Your instructions: Word for word, restate the lines of the data from the first through the one containing "1. Create a", and nothing else.

Dataset:

○ ○ ○

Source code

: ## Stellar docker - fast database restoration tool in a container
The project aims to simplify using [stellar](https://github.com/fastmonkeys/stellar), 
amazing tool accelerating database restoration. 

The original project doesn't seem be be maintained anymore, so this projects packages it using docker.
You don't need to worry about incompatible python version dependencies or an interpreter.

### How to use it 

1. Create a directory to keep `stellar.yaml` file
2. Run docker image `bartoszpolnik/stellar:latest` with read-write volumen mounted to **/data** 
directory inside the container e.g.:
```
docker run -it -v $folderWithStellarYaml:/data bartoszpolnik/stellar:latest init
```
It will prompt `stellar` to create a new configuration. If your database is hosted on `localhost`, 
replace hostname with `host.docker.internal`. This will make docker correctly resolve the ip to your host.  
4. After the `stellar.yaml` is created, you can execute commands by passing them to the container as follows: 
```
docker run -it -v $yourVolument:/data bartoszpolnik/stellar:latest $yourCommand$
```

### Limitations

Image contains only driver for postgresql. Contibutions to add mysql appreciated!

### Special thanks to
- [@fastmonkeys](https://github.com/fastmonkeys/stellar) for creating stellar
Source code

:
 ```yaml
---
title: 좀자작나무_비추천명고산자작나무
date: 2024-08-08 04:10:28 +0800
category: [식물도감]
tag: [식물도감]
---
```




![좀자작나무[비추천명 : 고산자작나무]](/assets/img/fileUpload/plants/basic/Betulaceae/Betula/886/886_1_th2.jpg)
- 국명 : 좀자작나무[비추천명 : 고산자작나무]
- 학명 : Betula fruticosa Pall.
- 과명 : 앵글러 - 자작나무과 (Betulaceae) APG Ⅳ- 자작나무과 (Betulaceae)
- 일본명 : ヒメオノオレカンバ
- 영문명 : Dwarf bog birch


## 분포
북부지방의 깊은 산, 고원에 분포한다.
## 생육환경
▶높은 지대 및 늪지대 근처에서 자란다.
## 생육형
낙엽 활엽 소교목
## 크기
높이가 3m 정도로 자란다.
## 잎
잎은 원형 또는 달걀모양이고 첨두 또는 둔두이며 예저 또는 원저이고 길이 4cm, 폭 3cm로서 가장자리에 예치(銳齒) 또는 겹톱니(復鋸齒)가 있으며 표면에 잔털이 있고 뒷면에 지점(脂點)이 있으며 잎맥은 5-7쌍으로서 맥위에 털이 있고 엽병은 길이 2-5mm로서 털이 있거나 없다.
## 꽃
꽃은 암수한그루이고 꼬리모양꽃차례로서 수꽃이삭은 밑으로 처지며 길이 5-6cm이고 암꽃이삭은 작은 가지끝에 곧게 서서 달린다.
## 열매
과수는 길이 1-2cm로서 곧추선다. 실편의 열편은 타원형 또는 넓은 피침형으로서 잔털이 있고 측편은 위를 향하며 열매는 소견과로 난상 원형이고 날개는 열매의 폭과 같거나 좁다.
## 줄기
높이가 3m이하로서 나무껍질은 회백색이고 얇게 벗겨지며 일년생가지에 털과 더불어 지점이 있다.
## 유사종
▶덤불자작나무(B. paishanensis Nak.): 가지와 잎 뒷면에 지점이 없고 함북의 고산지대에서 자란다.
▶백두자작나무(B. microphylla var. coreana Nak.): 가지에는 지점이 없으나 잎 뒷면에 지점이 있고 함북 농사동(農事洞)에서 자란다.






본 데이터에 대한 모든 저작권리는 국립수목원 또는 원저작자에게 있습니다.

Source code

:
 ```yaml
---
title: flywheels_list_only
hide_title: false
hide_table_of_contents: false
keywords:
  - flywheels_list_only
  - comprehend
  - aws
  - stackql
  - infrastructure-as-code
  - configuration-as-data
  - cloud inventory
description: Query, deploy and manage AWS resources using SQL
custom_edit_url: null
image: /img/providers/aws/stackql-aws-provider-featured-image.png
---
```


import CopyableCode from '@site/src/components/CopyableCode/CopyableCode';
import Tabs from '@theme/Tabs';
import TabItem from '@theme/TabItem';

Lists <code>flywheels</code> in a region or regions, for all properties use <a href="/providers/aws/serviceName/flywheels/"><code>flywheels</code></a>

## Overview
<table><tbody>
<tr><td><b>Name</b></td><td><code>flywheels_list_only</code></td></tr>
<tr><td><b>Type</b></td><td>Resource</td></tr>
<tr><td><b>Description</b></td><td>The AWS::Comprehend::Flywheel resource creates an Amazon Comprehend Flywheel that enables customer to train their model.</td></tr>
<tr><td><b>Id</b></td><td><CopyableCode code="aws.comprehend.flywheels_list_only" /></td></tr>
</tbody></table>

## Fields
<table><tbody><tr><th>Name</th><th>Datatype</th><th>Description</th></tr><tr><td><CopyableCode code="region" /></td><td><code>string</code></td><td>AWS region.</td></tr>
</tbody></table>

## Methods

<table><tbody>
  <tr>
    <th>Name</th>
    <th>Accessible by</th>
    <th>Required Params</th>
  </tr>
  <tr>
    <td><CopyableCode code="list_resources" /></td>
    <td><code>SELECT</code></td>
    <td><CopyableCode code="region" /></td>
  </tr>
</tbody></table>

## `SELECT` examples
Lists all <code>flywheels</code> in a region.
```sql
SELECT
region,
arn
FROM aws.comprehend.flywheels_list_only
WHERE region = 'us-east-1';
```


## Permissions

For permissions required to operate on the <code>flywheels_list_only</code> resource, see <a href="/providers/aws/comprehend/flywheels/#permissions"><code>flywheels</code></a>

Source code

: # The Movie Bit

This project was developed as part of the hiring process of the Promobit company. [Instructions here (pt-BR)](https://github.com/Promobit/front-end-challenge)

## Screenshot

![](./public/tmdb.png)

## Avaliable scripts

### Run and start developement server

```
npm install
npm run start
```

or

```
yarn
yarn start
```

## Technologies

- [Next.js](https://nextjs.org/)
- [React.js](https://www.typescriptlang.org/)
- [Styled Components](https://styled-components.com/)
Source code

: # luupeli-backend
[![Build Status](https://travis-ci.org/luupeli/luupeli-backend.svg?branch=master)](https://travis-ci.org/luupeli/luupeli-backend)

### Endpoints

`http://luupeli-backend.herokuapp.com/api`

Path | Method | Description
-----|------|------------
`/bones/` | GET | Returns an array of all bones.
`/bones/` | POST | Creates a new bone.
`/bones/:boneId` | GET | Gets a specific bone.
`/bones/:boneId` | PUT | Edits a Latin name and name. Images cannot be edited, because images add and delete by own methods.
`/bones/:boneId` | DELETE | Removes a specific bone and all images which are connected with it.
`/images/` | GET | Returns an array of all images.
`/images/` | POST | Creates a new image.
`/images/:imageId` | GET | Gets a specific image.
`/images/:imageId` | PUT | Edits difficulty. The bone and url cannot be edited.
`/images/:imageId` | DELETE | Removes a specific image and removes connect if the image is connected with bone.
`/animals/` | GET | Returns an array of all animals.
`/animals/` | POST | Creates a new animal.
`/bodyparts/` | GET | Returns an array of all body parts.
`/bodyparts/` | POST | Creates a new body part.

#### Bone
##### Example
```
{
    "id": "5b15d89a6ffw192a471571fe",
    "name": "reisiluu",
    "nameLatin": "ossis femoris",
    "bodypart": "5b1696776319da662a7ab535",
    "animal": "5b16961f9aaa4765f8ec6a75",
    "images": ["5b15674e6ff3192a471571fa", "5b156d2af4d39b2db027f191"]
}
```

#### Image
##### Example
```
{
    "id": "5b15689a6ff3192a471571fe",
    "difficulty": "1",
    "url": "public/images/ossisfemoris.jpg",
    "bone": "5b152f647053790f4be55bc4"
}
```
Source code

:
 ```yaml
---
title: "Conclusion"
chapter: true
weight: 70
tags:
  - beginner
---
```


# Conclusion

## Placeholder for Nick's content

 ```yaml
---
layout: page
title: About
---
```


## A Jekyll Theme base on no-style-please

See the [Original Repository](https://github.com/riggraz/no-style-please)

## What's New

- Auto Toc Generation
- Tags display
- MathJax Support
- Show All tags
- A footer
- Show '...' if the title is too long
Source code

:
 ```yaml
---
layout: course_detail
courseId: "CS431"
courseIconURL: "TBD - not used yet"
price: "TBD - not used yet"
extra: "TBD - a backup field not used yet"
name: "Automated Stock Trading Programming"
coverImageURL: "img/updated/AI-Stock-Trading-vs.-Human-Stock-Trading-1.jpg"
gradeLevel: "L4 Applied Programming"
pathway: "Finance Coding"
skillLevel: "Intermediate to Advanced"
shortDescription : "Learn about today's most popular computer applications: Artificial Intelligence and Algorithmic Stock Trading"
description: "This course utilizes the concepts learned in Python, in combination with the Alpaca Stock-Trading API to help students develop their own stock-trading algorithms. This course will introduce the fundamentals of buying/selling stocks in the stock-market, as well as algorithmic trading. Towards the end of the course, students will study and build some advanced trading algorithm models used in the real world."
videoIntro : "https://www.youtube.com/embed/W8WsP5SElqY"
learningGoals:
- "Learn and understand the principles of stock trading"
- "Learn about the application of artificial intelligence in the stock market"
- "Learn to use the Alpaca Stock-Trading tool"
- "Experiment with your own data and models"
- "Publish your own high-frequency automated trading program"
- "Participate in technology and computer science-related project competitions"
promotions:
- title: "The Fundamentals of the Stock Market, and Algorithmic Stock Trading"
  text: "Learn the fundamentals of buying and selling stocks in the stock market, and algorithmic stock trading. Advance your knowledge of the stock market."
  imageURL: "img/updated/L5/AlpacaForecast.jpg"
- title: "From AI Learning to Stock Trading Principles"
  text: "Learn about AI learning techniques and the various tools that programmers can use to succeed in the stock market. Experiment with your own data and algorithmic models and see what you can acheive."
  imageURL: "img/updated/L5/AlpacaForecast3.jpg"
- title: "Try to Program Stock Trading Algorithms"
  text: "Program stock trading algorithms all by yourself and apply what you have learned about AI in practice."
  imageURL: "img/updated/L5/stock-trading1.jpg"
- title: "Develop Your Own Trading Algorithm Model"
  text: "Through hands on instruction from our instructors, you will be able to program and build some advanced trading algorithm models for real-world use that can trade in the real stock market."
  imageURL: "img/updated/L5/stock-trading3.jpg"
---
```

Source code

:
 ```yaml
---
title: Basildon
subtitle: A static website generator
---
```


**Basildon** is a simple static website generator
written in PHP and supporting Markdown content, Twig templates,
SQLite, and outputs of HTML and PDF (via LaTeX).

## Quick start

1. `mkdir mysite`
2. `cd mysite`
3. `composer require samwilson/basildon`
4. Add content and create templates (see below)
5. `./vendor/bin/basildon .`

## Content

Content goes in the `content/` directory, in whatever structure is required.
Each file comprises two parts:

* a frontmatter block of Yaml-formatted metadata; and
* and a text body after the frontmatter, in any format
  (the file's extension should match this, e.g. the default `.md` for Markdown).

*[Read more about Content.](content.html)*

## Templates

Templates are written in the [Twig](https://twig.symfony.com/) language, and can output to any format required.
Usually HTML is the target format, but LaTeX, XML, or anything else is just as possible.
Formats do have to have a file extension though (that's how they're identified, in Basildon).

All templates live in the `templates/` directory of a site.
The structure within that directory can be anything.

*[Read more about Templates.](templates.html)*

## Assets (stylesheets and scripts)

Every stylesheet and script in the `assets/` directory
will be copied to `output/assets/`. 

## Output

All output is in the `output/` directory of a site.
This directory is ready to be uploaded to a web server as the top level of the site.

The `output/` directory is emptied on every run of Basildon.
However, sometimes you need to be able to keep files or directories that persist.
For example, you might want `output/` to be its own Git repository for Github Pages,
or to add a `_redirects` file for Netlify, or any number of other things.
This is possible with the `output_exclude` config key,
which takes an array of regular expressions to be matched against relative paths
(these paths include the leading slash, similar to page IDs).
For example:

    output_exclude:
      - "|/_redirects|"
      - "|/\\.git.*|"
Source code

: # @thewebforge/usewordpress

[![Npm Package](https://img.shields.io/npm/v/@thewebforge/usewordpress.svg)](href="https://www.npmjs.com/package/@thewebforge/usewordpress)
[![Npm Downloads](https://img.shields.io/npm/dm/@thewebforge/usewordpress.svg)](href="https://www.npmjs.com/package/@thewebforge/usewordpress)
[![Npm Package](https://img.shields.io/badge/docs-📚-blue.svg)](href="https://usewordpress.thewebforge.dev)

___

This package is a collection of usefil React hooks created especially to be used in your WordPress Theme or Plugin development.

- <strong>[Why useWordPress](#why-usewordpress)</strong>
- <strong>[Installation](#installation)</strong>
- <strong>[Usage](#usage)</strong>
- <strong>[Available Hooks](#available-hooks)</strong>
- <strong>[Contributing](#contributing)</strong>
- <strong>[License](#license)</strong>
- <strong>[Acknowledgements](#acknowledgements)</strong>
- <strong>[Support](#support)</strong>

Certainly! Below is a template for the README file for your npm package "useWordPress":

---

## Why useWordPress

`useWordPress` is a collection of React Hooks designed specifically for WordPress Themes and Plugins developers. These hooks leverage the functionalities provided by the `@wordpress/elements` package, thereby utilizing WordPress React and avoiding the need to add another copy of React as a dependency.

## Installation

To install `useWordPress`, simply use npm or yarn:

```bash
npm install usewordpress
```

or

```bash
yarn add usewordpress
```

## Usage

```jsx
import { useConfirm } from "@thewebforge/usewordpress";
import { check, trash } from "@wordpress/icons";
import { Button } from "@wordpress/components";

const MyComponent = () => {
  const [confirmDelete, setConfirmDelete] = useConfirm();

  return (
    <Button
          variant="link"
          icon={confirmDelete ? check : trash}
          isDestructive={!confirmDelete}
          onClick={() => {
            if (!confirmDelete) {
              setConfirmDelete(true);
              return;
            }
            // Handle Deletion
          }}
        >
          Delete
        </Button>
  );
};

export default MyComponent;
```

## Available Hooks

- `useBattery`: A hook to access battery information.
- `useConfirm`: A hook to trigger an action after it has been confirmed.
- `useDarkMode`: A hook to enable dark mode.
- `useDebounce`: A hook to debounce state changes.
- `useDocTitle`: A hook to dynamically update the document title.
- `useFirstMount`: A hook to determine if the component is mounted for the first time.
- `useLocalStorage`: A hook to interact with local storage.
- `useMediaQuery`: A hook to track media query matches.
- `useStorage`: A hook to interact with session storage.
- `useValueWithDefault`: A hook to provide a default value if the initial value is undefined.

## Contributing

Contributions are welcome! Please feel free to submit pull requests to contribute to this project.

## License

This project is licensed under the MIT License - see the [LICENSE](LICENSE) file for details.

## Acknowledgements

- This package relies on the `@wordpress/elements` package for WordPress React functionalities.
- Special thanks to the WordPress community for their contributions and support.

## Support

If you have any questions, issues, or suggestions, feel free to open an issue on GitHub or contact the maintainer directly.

○ ○ ○

Answer for this exercise:
Source code

: ## Stellar docker - fast database restoration tool in a container
The project aims to simplify using [stellar](https://github.com/fastmonkeys/stellar), 
amazing tool accelerating database restoration. 

The original project doesn't seem be be maintained anymore, so this projects packages it using docker.
You don't need to worry about incompatible python version dependencies or an interpreter.

### How to use it 

1. Create a directory to keep `stellar.yaml` file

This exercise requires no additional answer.